Но как же недостает всему этому завершающей детали, которая создавала бы поражающий воображение контрапункт! И ведь была эта деталь — деревянная церковь вытегорского погоста, лишь немногим уступавшая диву в Кижах. Пьяная сволочь забралась в нерадиво охраняемый храм. Выпили, закусили, бросили окурок — и сгорело чудо…
Но вот и Вытегра.
"Глушь началась за городком Вытегрой.
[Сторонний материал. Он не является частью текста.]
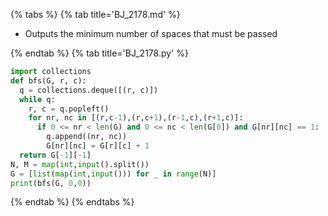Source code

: {% tabs %}
{% tab title='BJ_2178.md' %}

* Outputs the minimum number of spaces that must be passed

{% endtab %}
{% tab title='BJ_2178.py' %}

```py
import collections
def bfs(G, r, c):
  q = collections.deque([(r, c)])
  while q:
    r, c = q.popleft()
    for nr, nc in [(r,c-1),(r,c+1),(r-1,c),(r+1,c)]:
      if 0 <= nr < len(G) and 0 <= nc < len(G[0]) and G[nr][nc] == 1:
        q.append((nr, nc))
        G[nr][nc] = G[r][c] + 1
  return G[-1][-1]
N, M = map(int,input().split())
G = [list(map(int,input())) for _ in range(N)]
print(bfs(G, 0,0))
```

{% endtab %}
{% endtabs %}
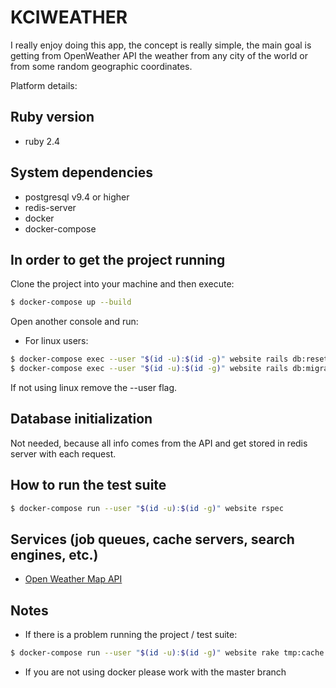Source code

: # KCIWEATHER

I really enjoy doing this app, the concept is really simple, the main goal is getting from OpenWeather API the weather from any city of the world or from some random geographic coordinates.

Platform details:

## Ruby version

* ruby 2.4 
  
## System dependencies

* postgresql v9.4 or higher
* redis-server
* docker
* docker-compose 

## In order to get the project running

Clone the project into your machine and then execute:

```bash
$ docker-compose up --build
```

Open another console and run:

* For linux users:

```bash
$ docker-compose exec --user "$(id -u):$(id -g)" website rails db:reset
$ docker-compose exec --user "$(id -u):$(id -g)" website rails db:migrate
```
If not using linux remove the --user flag.

## Database initialization

Not needed, because all info comes from the API and get stored in redis server with each request.

## How to run the test suite

```bash
$ docker-compose run --user "$(id -u):$(id -g)" website rspec
```

## Services (job queues, cache servers, search engines, etc.)

* [Open Weather Map API](http://openweathermap.org/API#weather)

## Notes 

* If there is a problem running the project / test suite:

```bash
$ docker-compose run --user "$(id -u):$(id -g)" website rake tmp:cache:clear
```

* If you are not using docker please work with the master branch
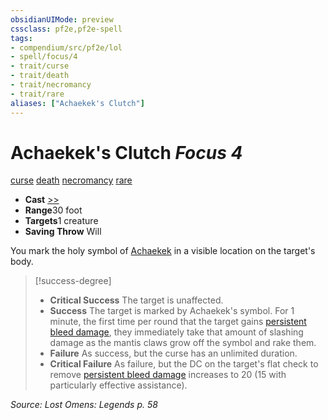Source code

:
 ```yaml
---
obsidianUIMode: preview
cssclass: pf2e,pf2e-spell
tags:
- compendium/src/pf2e/lol
- spell/focus/4
- trait/curse
- trait/death
- trait/necromancy
- trait/rare
aliases: ["Achaekek's Clutch"]
---
```

# Achaekek's Clutch *Focus 4*   
[curse](rules/traits/curse.md)  [death](rules/traits/death.md)  [necromancy](rules/traits/necromancy.md)  [rare](rules/traits/rare.md)  

- **Cast** [>>](rules/core-rulebook/chapter-9-playing-the-game.md#Actions "Two-Action") 
- **Range**30 foot
- **Targets**1 creature
- **Saving Throw** Will

You mark the holy symbol of [Achaekek](compendium/setting/deities/achaekek-logm.md) in a visible location on the target's body.

> [!success-degree] 
> - **Critical Success** The target is unaffected.
> - **Success** The target is marked by Achaekek's symbol. For 1 minute, the first time per round that the target gains [persistent bleed damage](rules/conditions.md#Persistent%20Damage), they immediately take that amount of slashing damage as the mantis claws grow off the symbol and rake them.
> - **Failure** As success, but the curse has an unlimited duration.
> - **Critical Failure** As failure, but the DC on the target's flat check to remove [persistent bleed damage](rules/conditions.md#Persistent%20Damage) increases to 20 (15 with particularly effective assistance).

*Source: Lost Omens: Legends p. 58*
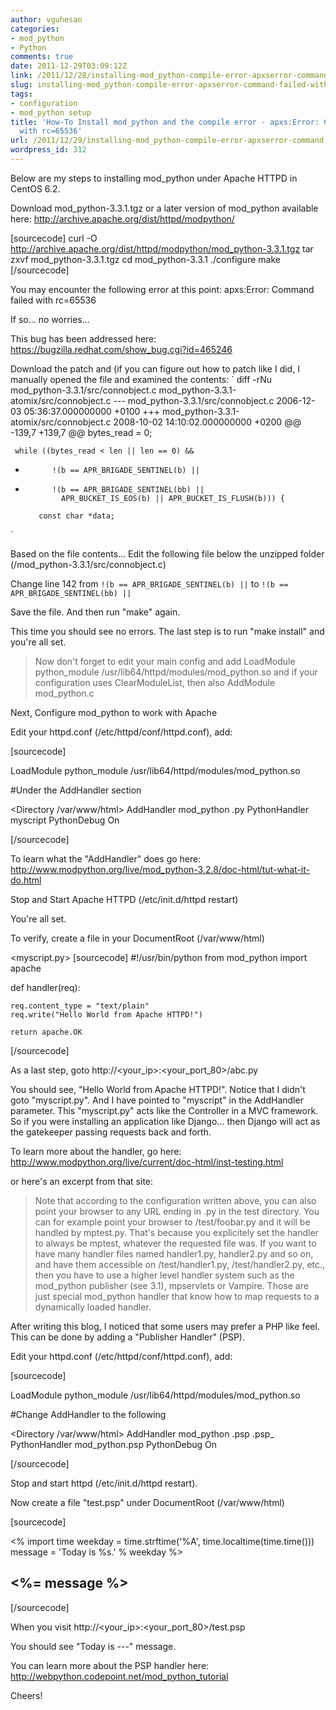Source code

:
 ```yaml
---
author: vguhesan
categories:
- mod_python
- Python
comments: true
date: 2011-12-29T03:09:12Z
link: /2011/12/28/installing-mod_python-compile-error-apxserror-command-failed-with-rc65536/
slug: installing-mod_python-compile-error-apxserror-command-failed-with-rc65536
tags:
- configuration
- mod_python setup
title: 'How-To Install mod_python and the compile error - apxs:Error: Command failed
  with rc=65536'
url: /2011/12/29/installing-mod_python-compile-error-apxserror-command-failed-with-rc65536/
wordpress_id: 312
---
```


Below are my steps to installing mod_python under Apache HTTPD in CentOS 6.2.

Download mod_python-3.3.1.tgz or a later version of mod_python available here: 
http://archive.apache.org/dist/httpd/modpython/

[sourcecode]
curl -O http://archive.apache.org/dist/httpd/modpython/mod_python-3.3.1.tgz
tar zxvf mod_python-3.3.1.tgz
cd mod_python-3.3.1
./configure
make
[/sourcecode]

You may encounter the following error at this point:
apxs:Error: Command failed with rc=65536

If so... no worries...

This bug has been addressed here:
https://bugzilla.redhat.com/show_bug.cgi?id=465246

Download the patch and (if you can figure out how to patch like I did, I manually opened the file and examined the contents:
`
diff -rNu mod_python-3.3.1/src/connobject.c mod_python-3.3.1-atomix/src/connobject.c
--- mod_python-3.3.1/src/connobject.c	2006-12-03 05:36:37.000000000 +0100
+++ mod_python-3.3.1-atomix/src/connobject.c	2008-10-02 14:10:02.000000000 +0200
@@ -139,7 +139,7 @@
     bytes_read = 0;
 
     while ((bytes_read < len || len == 0) &&
-           !(b == APR_BRIGADE_SENTINEL(b) ||
+           !(b == APR_BRIGADE_SENTINEL(bb) ||
              APR_BUCKET_IS_EOS(b) || APR_BUCKET_IS_FLUSH(b))) {
 
         const char *data;
`

Based on the file contents... Edit the following file below the unzipped folder (/mod_python-3.3.1/src/connobject.c)

Change line 142 from 
`!(b == APR_BRIGADE_SENTINEL(b) ||`
to
`!(b == APR_BRIGADE_SENTINEL(bb) ||` 

Save the file. And then run "make" again.

This time you should see no errors. The last step is to run "make install" and you're all set.



<blockquote>
Now don't forget to edit your main config and add
    LoadModule python_module /usr/lib64/httpd/modules/mod_python.so
and if your configuration uses ClearModuleList, then also
    AddModule mod_python.c
</blockquote>



Next, Configure mod_python to work with Apache

Edit your httpd.conf (/etc/httpd/conf/httpd.conf), add:

[sourcecode]

LoadModule python_module /usr/lib64/httpd/modules/mod_python.so

#Under the AddHandler section

<Directory /var/www/html>
    AddHandler mod_python .py
    PythonHandler myscript
    PythonDebug On
</Directory>

[/sourcecode]

To learn what the "AddHandler" does go here:
http://www.modpython.org/live/mod_python-3.2.8/doc-html/tut-what-it-do.html

Stop and Start Apache HTTPD (/etc/init.d/httpd restart)

You're all set.

To verify, create a file in your DocumentRoot (/var/www/html)

<myscript.py>
[sourcecode]
#!/usr/bin/python
from mod_python import apache

def handler(req):

    req.content_type = "text/plain"
    req.write("Hello World from Apache HTTPD!")

    return apache.OK
[/sourcecode]

As a last step, goto http://<your_ip>:<your_port_80>/abc.py

You should see, "Hello World from Apache HTTPD!". Notice that I didn't goto "myscript.py". And I have pointed to "myscript" in the AddHandler parameter. This "myscript.py" acts like the Controller in a MVC framework. So if you were installing an application like Django... then Django will act as the gatekeeper passing requests back and forth.

To learn more about the handler, go here:
http://www.modpython.org/live/current/doc-html/inst-testing.html

or here's an excerpt from that site:


<blockquote>
Note that according to the configuration written above, you can also point your browser to any URL ending in .py in the test directory. You can for example point your browser to /test/foobar.py and it will be handled by mptest.py. That's because you explicitely set the handler to always be mptest, whatever the requested file was. If you want to have many handler files named handler1.py, handler2.py and so on, and have them accessible on /test/handler1.py, /test/handler2.py, etc., then you have to use a higher level handler system such as the mod_python publisher (see 3.1), mpservlets or Vampire. Those are just special mod_python handler that know how to map requests to a dynamically loaded handler. 
</blockquote>



After writing this blog, I noticed that some users may prefer a PHP like feel. This can be done by adding a "Publisher Handler" (PSP).

Edit your httpd.conf (/etc/httpd/conf/httpd.conf), add:

[sourcecode]

LoadModule python_module /usr/lib64/httpd/modules/mod_python.so

#Change AddHandler to the following

<Directory /var/www/html>
   AddHandler mod_python .psp .psp_
   PythonHandler mod_python.psp
   PythonDebug On
</Directory>

[/sourcecode]

Stop and start httpd (/etc/init.d/httpd restart).

Now create a file "test.psp" under DocumentRoot (/var/www/html)

[sourcecode]

<%
import time
weekday = time.strftime('%A', time.localtime(time.time()))
message = 'Today is %s.' % weekday
%>
<html><body>
<h2><%= message %></h2>
</html></body>

[/sourcecode]

When you visit http://<your_ip>:<your_port_80>/test.psp

You should see "Today is ---" message.

You can learn more about the PSP handler here:
http://webpython.codepoint.net/mod_python_tutorial


Cheers!

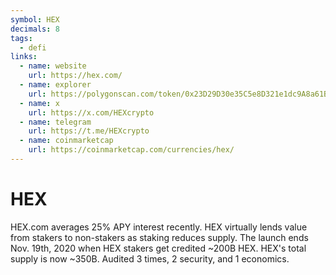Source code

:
 ```yaml
---
symbol: HEX
decimals: 8
tags:
  - defi
links:
  - name: website
    url: https://hex.com/
  - name: explorer
    url: https://polygonscan.com/token/0x23D29D30e35C5e8D321e1dc9A8a61BFD846D4C5C
  - name: x
    url: https://x.com/HEXcrypto
  - name: telegram
    url: https://t.me/HEXcrypto
  - name: coinmarketcap
    url: https://coinmarketcap.com/currencies/hex/
---
```


# HEX

HEX.com averages 25% APY interest recently. HEX virtually lends value from stakers to non-stakers as staking reduces supply. The launch ends Nov. 19th, 2020 when HEX stakers get credited ~200B HEX. HEX's total supply is now ~350B. Audited 3 times, 2 security, and 1 economics.
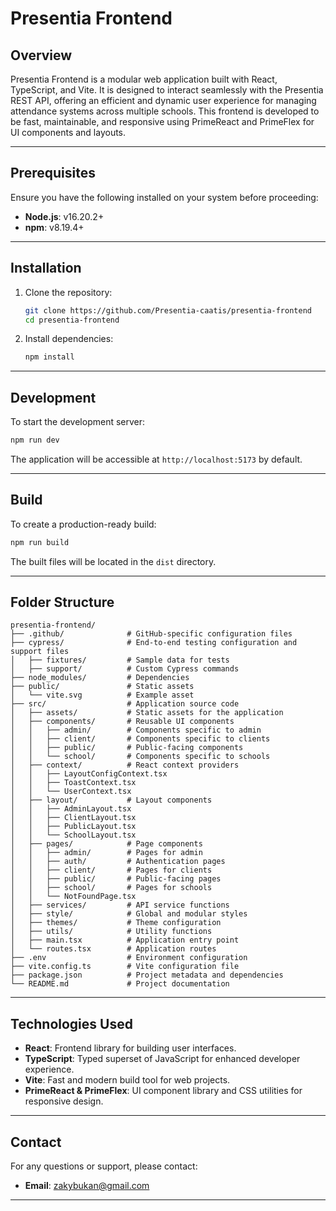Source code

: # Presentia Frontend

## Overview
Presentia Frontend is a modular web application built with React, TypeScript, and Vite. It is designed to interact seamlessly with the Presentia REST API, offering an efficient and dynamic user experience for managing attendance systems across multiple schools. This frontend is developed to be fast, maintainable, and responsive using PrimeReact and PrimeFlex for UI components and layouts.

---

## Prerequisites
Ensure you have the following installed on your system before proceeding:

- **Node.js**: v16.20.2+
- **npm**: v8.19.4+

---

## Installation

1. Clone the repository:
   ```bash
   git clone https://github.com/Presentia-caatis/presentia-frontend
   cd presentia-frontend
   ```

2. Install dependencies:
   ```bash
   npm install
   ```

---

## Development

To start the development server:
```bash
npm run dev
```
The application will be accessible at `http://localhost:5173` by default.

---

## Build

To create a production-ready build:
```bash
npm run build
```
The built files will be located in the `dist` directory.

---

## Folder Structure

```plaintext
presentia-frontend/
├── .github/              # GitHub-specific configuration files
├── cypress/              # End-to-end testing configuration and support files
│   ├── fixtures/         # Sample data for tests
│   ├── support/          # Custom Cypress commands
├── node_modules/         # Dependencies
├── public/               # Static assets
│   └── vite.svg          # Example asset
├── src/                  # Application source code
│   ├── assets/           # Static assets for the application
│   ├── components/       # Reusable UI components
│   │   ├── admin/        # Components specific to admin
│   │   ├── client/       # Components specific to clients
│   │   ├── public/       # Public-facing components
│   │   └── school/       # Components specific to schools
│   ├── context/          # React context providers
│   │   ├── LayoutConfigContext.tsx
│   │   ├── ToastContext.tsx
│   │   └── UserContext.tsx
│   ├── layout/           # Layout components
│   │   ├── AdminLayout.tsx
│   │   ├── ClientLayout.tsx
│   │   ├── PublicLayout.tsx
│   │   └── SchoolLayout.tsx
│   ├── pages/            # Page components
│   │   ├── admin/        # Pages for admin
│   │   ├── auth/         # Authentication pages
│   │   ├── client/       # Pages for clients
│   │   ├── public/       # Public-facing pages
│   │   ├── school/       # Pages for schools
│   │   └── NotFoundPage.tsx
│   ├── services/         # API service functions
│   ├── style/            # Global and modular styles
│   ├── themes/           # Theme configuration
│   ├── utils/            # Utility functions
│   ├── main.tsx          # Application entry point
│   └── routes.tsx        # Application routes
├── .env                  # Environment configuration
├── vite.config.ts        # Vite configuration file
├── package.json          # Project metadata and dependencies
└── README.md             # Project documentation
```

---

## Technologies Used
- **React**: Frontend library for building user interfaces.
- **TypeScript**: Typed superset of JavaScript for enhanced developer experience.
- **Vite**: Fast and modern build tool for web projects.
- **PrimeReact & PrimeFlex**: UI component library and CSS utilities for responsive design.

---

## Contact
For any questions or support, please contact:
- **Email**: zakybukan@gmail.com

---


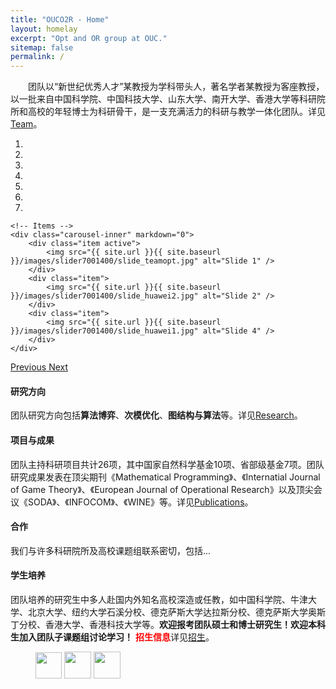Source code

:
 ```yaml
---
title: "OUCO2R - Home"
layout: homelay
excerpt: "Opt and OR group at OUC."
sitemap: false
permalink: /
---
```


&emsp;&emsp;团队以“新世纪优秀人才”某教授为学科带头人，著名学者某教授为客座教授，以一批来自中国科学院、中国科技大学、山东大学、南开大学、香港大学等科研院所和高校的年轻博士为科研骨干，是一支充满活力的科研与教学一体化团队。详见[Team](team)。


<div markdown="0" id="carousel" class="carousel slide" data-ride="carousel" data-interval="4000" data-pause="hover" >
    <!-- Menu -->
    <ol class="carousel-indicators">
        <li data-target="#carousel" data-slide-to="0" class="active"></li>
        <li data-target="#carousel" data-slide-to="1"></li>
        <li data-target="#carousel" data-slide-to="2"></li>
        <li data-target="#carousel" data-slide-to="3"></li>
        <li data-target="#carousel" data-slide-to="4"></li>
        <li data-target="#carousel" data-slide-to="5"></li>
        <li data-target="#carousel" data-slide-to="6"></li>
    </ol>

    <!-- Items -->
    <div class="carousel-inner" markdown="0">
        <div class="item active">
            <img src="{{ site.url }}{{ site.baseurl }}/images/slider7001400/slide_teamopt.jpg" alt="Slide 1" />
        </div>
        <div class="item">
            <img src="{{ site.url }}{{ site.baseurl }}/images/slider7001400/slide_huawei2.jpg" alt="Slide 2" />
        </div>
        <div class="item">
            <img src="{{ site.url }}{{ site.baseurl }}/images/slider7001400/slide_huawei1.jpg" alt="Slide 4" />
        </div>
    </div>
  <a class="left carousel-control" href="#carousel" role="button" data-slide="prev">
    <span class="glyphicon glyphicon-chevron-left" aria-hidden="true"></span>
    <span class="sr-only">Previous</span>
  </a>
  <a class="right carousel-control" href="#carousel" role="button" data-slide="next">
    <span class="glyphicon glyphicon-chevron-right" aria-hidden="true"></span>
    <span class="sr-only">Next</span>
  </a>
</div>


#### 研究方向
团队研究方向包括**算法博弈**、**次模优化**、**图结构与算法**等。详见[Research](research)。

#### 项目与成果
团队主持科研项目共计26项，其中国家自然科学基金10项、省部级基金7项。团队研究成果发表在顶尖期刊《Mathematical Programming》、《Internatial Journal of Game Theory》、《European Journal of Operational Research》以及顶尖会议《SODA》、《INFOCOM》、《WINE》等。详见[Publications](publications)。

#### 合作
我们与许多科研院所及高校课题组联系密切，包括...

#### 学生培养
团队培养的研究生中多人赴国内外知名高校深造或任教，如中国科学院、牛津大学、北京大学、纽约大学石溪分校、德克萨斯大学达拉斯分校、德克萨斯大学奥斯丁分校、香港大学、香港科技大学等。**欢迎报考团队硕士和博士研究生！欢迎本科生加入团队子课题组讨论学习！** <font color="red"><b>招生信息</b></font>详见[招生](vacancies)。



<figure class="third">
  <img src="{{ site.url }}{{ site.baseurl }}/images/logopic/Logo_ORSC.png" style="height: 42px">
  <img src="{{ site.url }}{{ site.baseurl }}/images/logopic/Logo_CSIAM.png" style="height: 43px">
  <img src="{{ site.url }}{{ site.baseurl }}/images/logopic/Logo_CCF.png" style="height: 43px">
</figure>
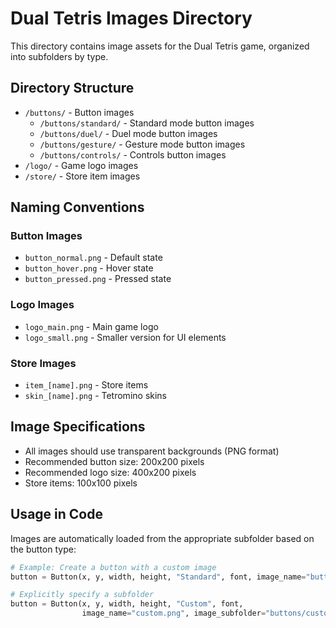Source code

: # Dual Tetris Images Directory

This directory contains image assets for the Dual Tetris game, organized into subfolders by type.

## Directory Structure

- `/buttons/` - Button images
  - `/buttons/standard/` - Standard mode button images
  - `/buttons/duel/` - Duel mode button images
  - `/buttons/gesture/` - Gesture mode button images
  - `/buttons/controls/` - Controls button images
- `/logo/` - Game logo images
- `/store/` - Store item images

## Naming Conventions

### Button Images
- `button_normal.png` - Default state
- `button_hover.png` - Hover state
- `button_pressed.png` - Pressed state

### Logo Images
- `logo_main.png` - Main game logo
- `logo_small.png` - Smaller version for UI elements

### Store Images
- `item_[name].png` - Store items
- `skin_[name].png` - Tetromino skins

## Image Specifications

- All images should use transparent backgrounds (PNG format)
- Recommended button size: 200x200 pixels
- Recommended logo size: 400x200 pixels
- Store items: 100x100 pixels

## Usage in Code

Images are automatically loaded from the appropriate subfolder based on the button type:

```python
# Example: Create a button with a custom image
button = Button(x, y, width, height, "Standard", font, image_name="button_normal.png")

# Explicitly specify a subfolder
button = Button(x, y, width, height, "Custom", font, 
                image_name="custom.png", image_subfolder="buttons/custom")
```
Этот бревенчатый городок, позаросший муравой, был ключом Мариинской системы, Всюду равномерно шумела вода, сливаясь с покрытых тиной плотин… Улицы пахли парным молоком".
Это Паустовский, впечатления поездки по Мариинке в 1932 году.
Волго-Балт пристроил к городку как бы вторую Вытегру на еще недавно пустом нагорье, положил асфальт на пыль и мураву улиц, поставил у окраины свой головной гидроузел, привел на вытегорский рейд морские корабли.
А от прежней Вытегры остался старинный собор, к которому перенесли часовенку с Беседной горы, где, по преданию, Петр Первый толковал с мужиками о реках и волоках, да еще единственный уцелевший шлюз Мариинки. Экскурсанты, насмотревшись гигантов Волго-Балта, теснились возле него.
От Вытегры до Онежского озера — полтора десятка километров по каналу, проложенному через заболоченные луговины.
Я прощался здесь с трассой.
В канале было тихо, чуть заметная рябь дробила зеркало. Озеро же, иссиня-черное, гнало крупные волны с белыми барашками. Нечего было и думать идти туда на катере. Буксировщик, приткнувшийся у входа в канал, подбрасывало, потряхивало, он кланялся длинной черной трубой.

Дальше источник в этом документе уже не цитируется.